Cluster randomized trials, which often enroll a small number of clusters, can benefit from the use of constrained randomization to balance potentially prognostic covariates during the design phase. In covariate-constrained randomization, a final randomization scheme is selected from a list of randomizations that are known to balance chosen cluster-level covariates between the trial arms. An ongoing cluster randomized trial aims to investigate the efficacy of Targeted Indoor Residual Spraying (TIRS) in the prevention of symptomatic dengue, chikungunya, and Zika in children in Mérida, Mexico. This study utilizes covariate-constrained randomization to balance two treatment arms across four specified covariates and geographic sector. As some selected clusters may have been subsequently found unsuitable in the field, we desired a strategy to substitute new clusters while maintaining balance. We developed an algorithm that successfully identified a set of clusters that maximized the average minimum pairwise distance between clusters in order to reduce contamination and balanced the specified covariates both before and after substitutions were made. Simulations were performed to explore the limitations of this algorithm. Additionally, previous literature has addressed the suitability of adjusting an analysis for the covariates that were balanced in the design phase when the outcome is continuous or binary.
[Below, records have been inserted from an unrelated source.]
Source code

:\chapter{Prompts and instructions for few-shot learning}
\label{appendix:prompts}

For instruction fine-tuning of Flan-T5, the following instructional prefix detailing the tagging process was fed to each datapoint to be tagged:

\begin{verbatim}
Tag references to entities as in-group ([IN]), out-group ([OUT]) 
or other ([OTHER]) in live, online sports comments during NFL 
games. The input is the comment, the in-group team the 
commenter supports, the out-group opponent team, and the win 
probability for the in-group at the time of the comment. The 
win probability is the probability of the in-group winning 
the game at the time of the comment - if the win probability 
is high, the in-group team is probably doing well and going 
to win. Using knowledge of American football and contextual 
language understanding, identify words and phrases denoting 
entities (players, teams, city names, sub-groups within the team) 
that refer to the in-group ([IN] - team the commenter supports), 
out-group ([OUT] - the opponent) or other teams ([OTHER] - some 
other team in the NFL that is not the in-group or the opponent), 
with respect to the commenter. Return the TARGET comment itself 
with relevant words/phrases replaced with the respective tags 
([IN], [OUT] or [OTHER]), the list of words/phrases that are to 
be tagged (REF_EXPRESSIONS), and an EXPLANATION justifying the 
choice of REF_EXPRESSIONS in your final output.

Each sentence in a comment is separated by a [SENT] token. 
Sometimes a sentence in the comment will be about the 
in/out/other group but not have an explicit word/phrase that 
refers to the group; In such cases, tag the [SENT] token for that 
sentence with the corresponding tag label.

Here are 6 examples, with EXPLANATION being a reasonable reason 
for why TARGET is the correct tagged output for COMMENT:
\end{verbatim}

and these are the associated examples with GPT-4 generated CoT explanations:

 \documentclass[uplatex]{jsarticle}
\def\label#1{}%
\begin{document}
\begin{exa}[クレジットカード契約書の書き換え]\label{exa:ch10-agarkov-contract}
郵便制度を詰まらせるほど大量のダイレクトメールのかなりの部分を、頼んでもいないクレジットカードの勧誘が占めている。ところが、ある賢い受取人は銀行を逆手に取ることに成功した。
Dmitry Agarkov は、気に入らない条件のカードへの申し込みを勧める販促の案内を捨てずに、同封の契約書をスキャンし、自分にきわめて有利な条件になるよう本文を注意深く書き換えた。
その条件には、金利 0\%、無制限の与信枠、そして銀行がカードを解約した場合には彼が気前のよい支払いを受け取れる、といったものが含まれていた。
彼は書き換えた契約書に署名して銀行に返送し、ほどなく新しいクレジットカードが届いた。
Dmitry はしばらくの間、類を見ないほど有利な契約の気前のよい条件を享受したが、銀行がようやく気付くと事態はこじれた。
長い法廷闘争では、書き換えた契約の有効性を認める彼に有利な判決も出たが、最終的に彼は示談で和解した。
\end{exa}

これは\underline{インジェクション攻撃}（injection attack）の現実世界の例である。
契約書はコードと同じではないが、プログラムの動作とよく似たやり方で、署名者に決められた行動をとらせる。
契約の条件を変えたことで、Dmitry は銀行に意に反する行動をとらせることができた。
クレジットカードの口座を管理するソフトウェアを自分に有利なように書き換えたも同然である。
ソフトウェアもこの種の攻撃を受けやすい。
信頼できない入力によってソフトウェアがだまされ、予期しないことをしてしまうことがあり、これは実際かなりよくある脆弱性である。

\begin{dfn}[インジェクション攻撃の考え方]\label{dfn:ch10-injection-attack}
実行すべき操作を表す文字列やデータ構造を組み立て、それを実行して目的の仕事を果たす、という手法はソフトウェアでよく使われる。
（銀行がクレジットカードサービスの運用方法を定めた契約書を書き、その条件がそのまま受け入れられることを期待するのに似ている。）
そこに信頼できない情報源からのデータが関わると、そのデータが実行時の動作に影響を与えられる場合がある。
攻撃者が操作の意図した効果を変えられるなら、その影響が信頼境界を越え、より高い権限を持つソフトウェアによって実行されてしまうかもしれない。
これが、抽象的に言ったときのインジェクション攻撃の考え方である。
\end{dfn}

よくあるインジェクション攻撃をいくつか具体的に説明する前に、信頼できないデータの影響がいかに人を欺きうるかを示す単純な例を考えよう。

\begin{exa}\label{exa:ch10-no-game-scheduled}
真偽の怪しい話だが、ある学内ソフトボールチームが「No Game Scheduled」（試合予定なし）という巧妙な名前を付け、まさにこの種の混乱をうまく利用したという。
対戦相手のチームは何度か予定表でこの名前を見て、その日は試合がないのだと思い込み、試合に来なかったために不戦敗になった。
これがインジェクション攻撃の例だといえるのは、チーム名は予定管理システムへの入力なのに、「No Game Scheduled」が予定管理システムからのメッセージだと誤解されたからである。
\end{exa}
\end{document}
Here we extended this work to time-to-event outcomes. We conducted a simulation study to assess type I error rates and power between simple randomization and constrained randomization using both prognostic and non-prognostic covariates. We analyzed the data using a semi-parametric Cox proportional hazards model with robust variance, a mixed effects Cox model, and a permutation test utilizing deviance residuals. We also present an analysis of statistical validity for the constrained randomizations. Finally, we present an exploration of analysis methods to account for the hierarchical clustering structure of the TIRS Trial data.